10.5: Feature Reduction

There are a few methods available for the feature reduction of sparse vectors. The most notable ones are singular value decomposition (SVD) and non-negative matrix factorization (NMF). The objective of both techniques is to identify latent spaces that explain the original data in a more concise and computationally efficient manner.

10.5.1  Singular Value Decomposition

Bag of words and TF-IDF methods create high-dimensional vectors which contain useful numbers. However, these are very long and sparse.

Storing and processing high-dimensional data is computationally intensive and expensive. Hence, ideally, we will like to reduce the bag of words and TF-IDF vectors into short dense vectors which contain the most important dimensions of variation. A traditional method of doing this is called singular value decomposition. SVD can reduce the TF-IDF matrix into a few columnar features, which makes machine learning classifier training faster. It removes less important parts of the matrix and produced an approximation in the specified number of dimensions. It is a classical second-order eigenvector technique, in which components are generated from the original vector, which is uncorrelated. SVD is used as a data compression technique.

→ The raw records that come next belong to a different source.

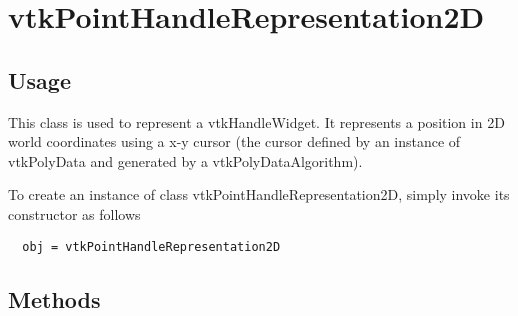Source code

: \section{vtkPointHandleRepresentation2D}

\subsection{Usage}

 This class is used to represent a vtkHandleWidget. It represents a
 position in 2D world coordinates using a x-y cursor (the cursor defined by
 an instance of vtkPolyData and generated by a vtkPolyDataAlgorithm).

To create an instance of class vtkPointHandleRepresentation2D, simply
invoke its constructor as follows
\begin{verbatim}
  obj = vtkPointHandleRepresentation2D
\end{verbatim}
\subsection{Methods}

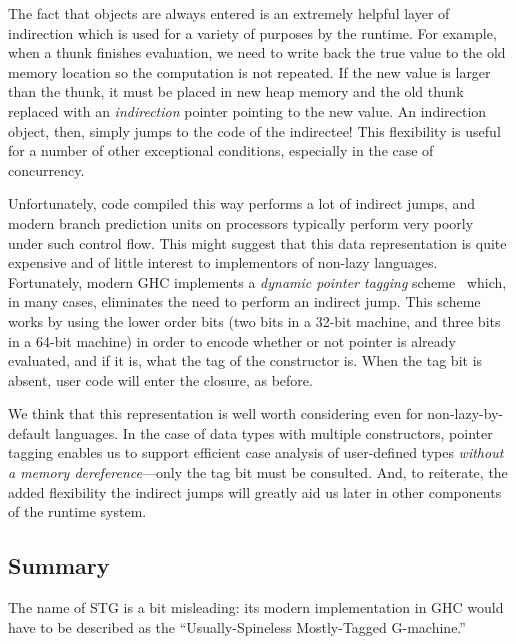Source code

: 

The fact that objects are always entered is an extremely helpful layer
of indirection which is used for a variety of purposes by the runtime.
For example, when a thunk finishes evaluation, we need to write back the
true value to the old memory location so the computation is not
repeated.  If the new value is larger than the thunk, it must be placed
in new heap memory and the old thunk replaced with an \emph{indirection}
pointer pointing to the new value.  An indirection object, then, simply
jumps to the code of the indirectee!  This flexibility is useful for a
number of other exceptional conditions, especially in the case of
concurrency.

Unfortunately, code compiled this way performs a lot of indirect jumps,
and modern branch prediction units on processors typically perform very
poorly under such control flow.  This might suggest that this data
representation is quite expensive and of little interest to implementors
of non-lazy languages.  Fortunately, modern GHC implements a
\emph{dynamic pointer tagging} scheme~\XXX{} which, in many cases,
eliminates the need to perform an indirect jump.  This scheme works by
using the lower order bits (two bits in a 32-bit machine, and three bits
in a 64-bit machine) in order to encode whether or not pointer is
already evaluated, and if it is, what the tag of the constructor is.
When the tag bit is absent, user code will enter the closure, as before.

We think that this representation is well worth considering even for
non-lazy-by-default languages.  In the case of data types with multiple
constructors, pointer tagging enables us to support efficient case
analysis of user-defined types \emph{without a memory
dereference}---only the tag bit must be consulted.  And, to reiterate,
the added flexibility the indirect jumps will greatly aid us later in
other components of the runtime system.


\subsection{Summary}


The name of STG is a bit misleading: its modern implementation in GHC
would have to be described as the ``Usually-Spineless Mostly-Tagged
G-machine.''
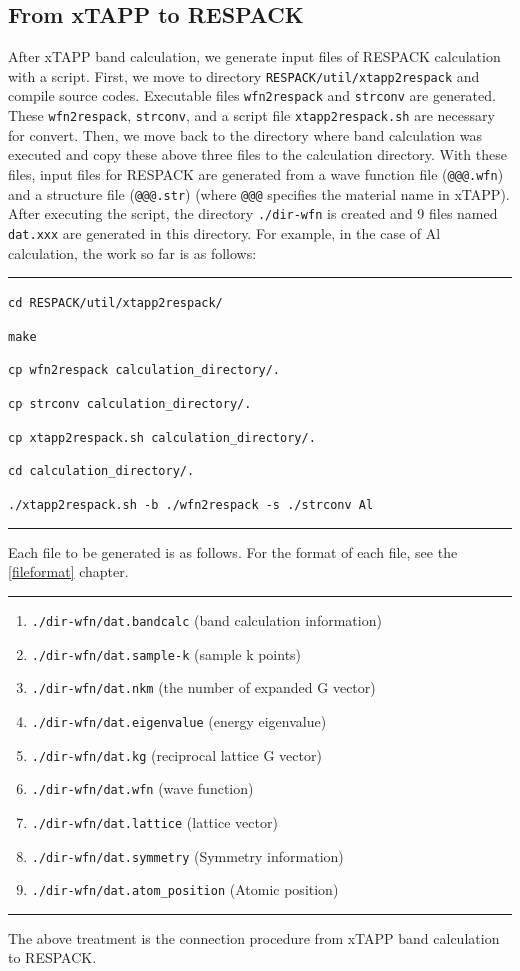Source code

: \documentclass{article}
\begin{document}
\subsection{\label{xtapp2respack}From xTAPP to RESPACK}
After {\sc xTAPP} band calculation, we generate input files of RESPACK calculation with a script. First, we move to directory {\tt RESPACK/util/xtapp2respack} and compile source codes. Executable files {\tt wfn2respack} and {\tt strconv} are generated. These {\tt wfn2respack}, {\tt strconv}, and a script file {\tt xtapp2respack.sh} are necessary for convert. Then, we move back to the directory where band calculation was executed and copy these above three files to the calculation directory. With these files, input files for RESPACK are generated from a wave function file ({\tt @@@.wfn}) and a structure file ({\tt @@@.str}) (where {\tt @@@} specifies the material name in {\sc xTAPP}). After executing the script, the directory {\tt ./dir-wfn} is created and 9 files named {\tt dat.xxx} are generated in this directory. For example, in the case of Al calculation, the work so far is as follows:  
\vspace{3mm}\hrule\vspace{3mm}
\texttt{cd RESPACK/util/xtapp2respack/}

\texttt{make}

\texttt{cp wfn2respack calculation\_directory/.}

\texttt{cp strconv calculation\_directory/.}

\texttt{cp xtapp2respack.sh calculation\_directory/.}

\texttt{cd calculation\_directory/.}

\texttt{./xtapp2respack.sh -b ./wfn2respack -s ./strconv Al}
\vspace{3mm}\hrule\vspace{3mm}
Each file to be generated is as follows. For the format of each file, see the \ref{fileformat} chapter.
\vspace{3mm}\hrule
\begin{enumerate}
\item \verb+./dir-wfn/dat.bandcalc+ (band calculation information)
\item \verb+./dir-wfn/dat.sample-k+ (sample k points)
\item \verb+./dir-wfn/dat.nkm+ (the number of expanded G vector)
\item \verb+./dir-wfn/dat.eigenvalue+ (energy eigenvalue)
\item \verb+./dir-wfn/dat.kg+ (reciprocal lattice G vector)
\item \verb+./dir-wfn/dat.wfn+ (wave function)
\item \verb+./dir-wfn/dat.lattice+ (lattice vector)
\item \verb+./dir-wfn/dat.symmetry+ (Symmetry information)
\item {\tt ./dir-wfn/dat.atom\_position} (Atomic position)
\end{enumerate}
\hrule\vspace{3mm}
The above treatment is the connection procedure from {\sc xTAPP} band calculation to RESPACK.
\end{document}
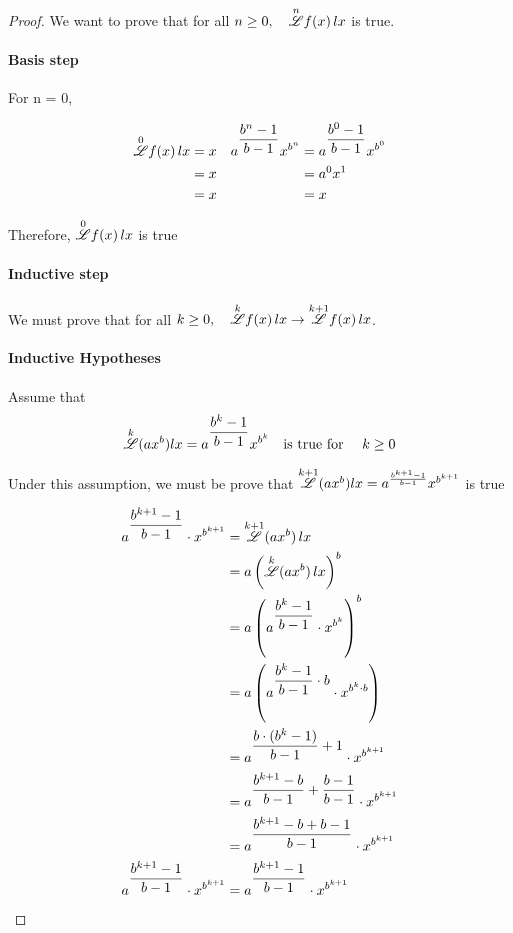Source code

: \documentclass[12pt, letterpaper]{article}
\begin{document}
\begin{proof}
    We want to prove that for all $n \ge 0, \quad \overset{n}{\mathscr{L}} f(x) \, lx$  is true.

    \paragraph{Basis step}
    For n = 0, 
    
    \begin{align*}
        \iterator {0} f(x) \, lx &= x &
        a^{\displaystyle \frac{b^{n}-1}{b-1}}x^{b^{n}} &=
        a^{\displaystyle \frac{b^0-1}{b-1}}x^{b^0} \\
%
        &= x &&= a^0 x^{1} \\
        &= x &&= x \\
    \end{align*}
        
    Therefore, $\overset{0}{\mathscr{L}} f(x) \, lx$ is true

    \paragraph{Inductive step}

    We must prove that for all $k \ge 0, \quad \overset{k}{\mathscr{L}} f(x) \, lx \to \overset{k+1}{\mathscr{L}} f(x) \, lx$.

    \paragraph{Inductive Hypotheses}
    Assume that 
    \begin{equation*}
        \overset{k}{\mathscr{L}} (ax^b) lx = a^{\displaystyle \frac{b^{k}-1}{b-1}}x^{b^{k}} 
        \quad \text{is true for } \quad k \ge 0
    \end{equation*}
    
    Under this assumption, we must be prove that 
    $\overset{k+1}{\mathscr{L}} (ax^b) lx = a^{\frac{b^{k+1}-1}{b-1}}x^{b^{k+1}}$
    is true

    \begin{align*}
        a^{\displaystyle \frac{b^{k+1}-1}{b-1}} \cdot x^{b^{k+1}} &= 
        \iterator {k+1} (ax^b) \,lx \\
%
        &=  a\left(\iterator {k} (ax^b) \,lx\right)^b \\
        &= a\left( a^{\displaystyle \frac{b^k-1}{b-1}}  \cdot x^{b^k} \right)^b \\
        &= a\left( a^{\displaystyle {\frac{b^k-1}{b-1}}\cdot b}  \cdot x^{b^k \cdot b} \right) \\
        &= a^{\displaystyle {\frac{b\cdot (b^k-1)}{b-1}} + 1}  \cdot x^{b^{k+1}}  \\
        &= a^{\displaystyle {\frac{b^{k+1}-b}{b-1}} + \frac{b-1}{b-1}} \cdot x^{b^{k+1}}  \\
        &= a^{\displaystyle {\frac{b^{k+1}-b + b - 1}{b-1}} }  \cdot x^{b^{k+1}}  \\
%
        a^{\displaystyle \frac{b^{k+1}-1}{b-1} }  \cdot x^{b^{k+1}} &=
        a^{\displaystyle \frac{b^{k+1}-1}{b-1} }  \cdot x^{b^{k+1}}  \\
    \end{align*}


\end{proof}
\end{document}

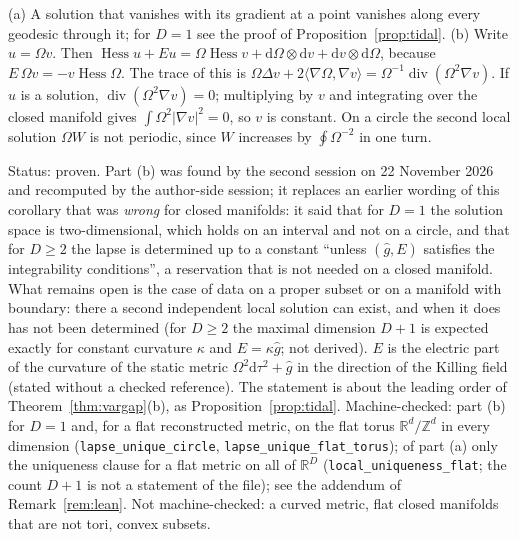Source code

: \documentclass[11pt,a4paper]{article}
\makeatletter
\theoremstyle{stmt}
\theoremstyle{defn}
\theoremstyle{rmk}
\renewenvironment{proof}[1][\proofname]{\par\pushQED{\qed}\normalfont\topsep6\p@\@plus6\p@\relax
  \trivlist\item[\hskip\labelsep{\sffamily\itshape\small #1.}]\ignorespaces}{\popQED\endtrivlist\@endpefalse}
\numberwithin{equation}{section}
\newcommand{\status}[1]{\par\noindent\textsf{\small Status: #1}\par}
\newcommand{\R}{\mathbb{R}}
\newcommand{\dd}{\mathrm{d}}
\makeatother
\begin{document}
{\begin{proof}
(a) A solution that vanishes with its gradient at a point vanishes along every geodesic through it; for $D=1$ see the proof of Proposition~\ref{prop:tidal}. (b) Write $u=\Omega v$. Then $\operatorname{Hess}u+Eu=\Omega\operatorname{Hess}v+\dd\Omega\otimes\dd v+\dd v\otimes\dd\Omega$, because $E\,\Omega v=-v\operatorname{Hess}\Omega$. The trace of this is $\Omega\Delta v+2\langle\nabla\Omega,\nabla v\rangle=\Omega^{-1}\operatorname{div}(\Omega^2\nabla v)$. If $u$ is a solution, $\operatorname{div}(\Omega^2\nabla v)=0$; multiplying by $v$ and integrating over the closed manifold gives $\int\Omega^2|\nabla v|^2=0$, so $v$ is constant. On a circle the second local solution $\Omega W$ is not periodic, since $W$ increases by $\oint\Omega^{-2}$ in one turn.
\end{proof}
\status{proven. Part (b) was found by the second session on 22 November 2026 and recomputed by the author-side session; it replaces an earlier wording of this corollary that was \emph{wrong} for closed manifolds: it said that for $D=1$ the solution space is two-dimensional, which holds on an interval and not on a circle, and that for $D\ge2$ the lapse is determined up to a constant ``unless $(\hat g,E)$ satisfies the integrability conditions'', a reservation that is not needed on a closed manifold. What remains open is the case of data on a proper subset or on a manifold with boundary: there a second independent local solution can exist, and when it does has not been determined (for $D\ge2$ the maximal dimension $D+1$ is expected exactly for constant curvature $\kappa$ and $E=\kappa\hat g$; not derived). $E$ is the electric part of the curvature of the static metric $\Omega^2\dd\tau^2+\hat g$ in the direction of the Killing field (stated without a checked reference). The statement is about the leading order of Theorem~\ref{thm:vargap}(b), as Proposition~\ref{prop:tidal}. Machine-checked: part (b) for $D=1$ and, for a flat reconstructed metric, on the flat torus $\R^d/\mathbb Z^d$ in every dimension (\texttt{lapse\_unique\_circle}, \texttt{lapse\_unique\_flat\_torus}); of part (a) only the uniqueness clause for a flat metric on all of $\R^D$ (\texttt{local\_uniqueness\_flat}; the count $D+1$ is not a statement of the file); see the addendum of Remark~\ref{rem:lean}. Not machine-checked: a curved metric, flat closed manifolds that are not tori, convex subsets.}

}
\end{document}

10.5.2  Non-Negative Matrix Factorization

This method is otherwise known as NMF. This is suitable when features are made up of non-negative elements. In the case of text classification, both bag of words and TF-IDF feature matrix, values are positive. The lowest value in the matrix is 0. Hence, we can use it for processing sparse matrices and finding meaningful components. It is mostly used for topic modeling techniques. Through NMF and topic modeling, we can identify the most common word in social media conversations. This can help us create a lexicon of useful words for the domain. The availability of a comprehensive lexicon can aid in identifying the different classes for the classification model, as well as expanding the understanding of the broad domain for which the classification model is being developed.